Working data.
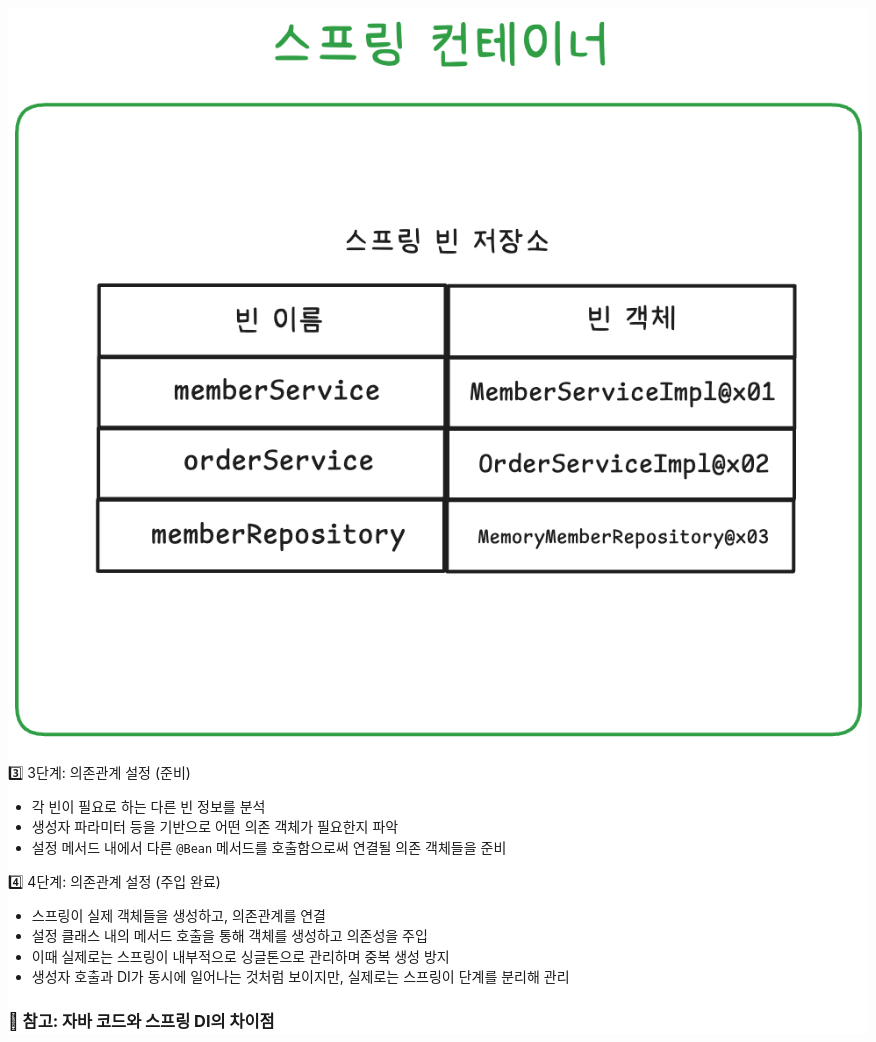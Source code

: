 ![image.png](./img/image5.png)

3️⃣ 3단계: 의존관계 설정 (준비)

- 각 빈이 필요로 하는 다른 빈 정보를 분석
- 생성자 파라미터 등을 기반으로 어떤 의존 객체가 필요한지 파악
- 설정 메서드 내에서 다른 `@Bean` 메서드를 호출함으로써 연결될 의존 객체들을 준비

4️⃣ 4단계: 의존관계 설정 (주입 완료)

- 스프링이 실제 객체들을 생성하고, 의존관계를 연결
- 설정 클래스 내의 메서드 호출을 통해 객체를 생성하고 의존성을 주입
- 이때 실제로는 스프링이 내부적으로 싱글톤으로 관리하며 중복 생성 방지
- 생성자 호출과 DI가 동시에 일어나는 것처럼 보이지만, 실제로는 스프링이 단계를 분리해 관리

### 📌 참고: 자바 코드와 스프링 DI의 차이점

Instructions for the task. Repeat exactly, and only, the lines from the line containing "- 생성자 호출과 DI가" through the last line of the records above, both included.

Solution below.
- 생성자 호출과 DI가 동시에 일어나는 것처럼 보이지만, 실제로는 스프링이 단계를 분리해 관리

### 📌 참고: 자바 코드와 스프링 DI의 차이점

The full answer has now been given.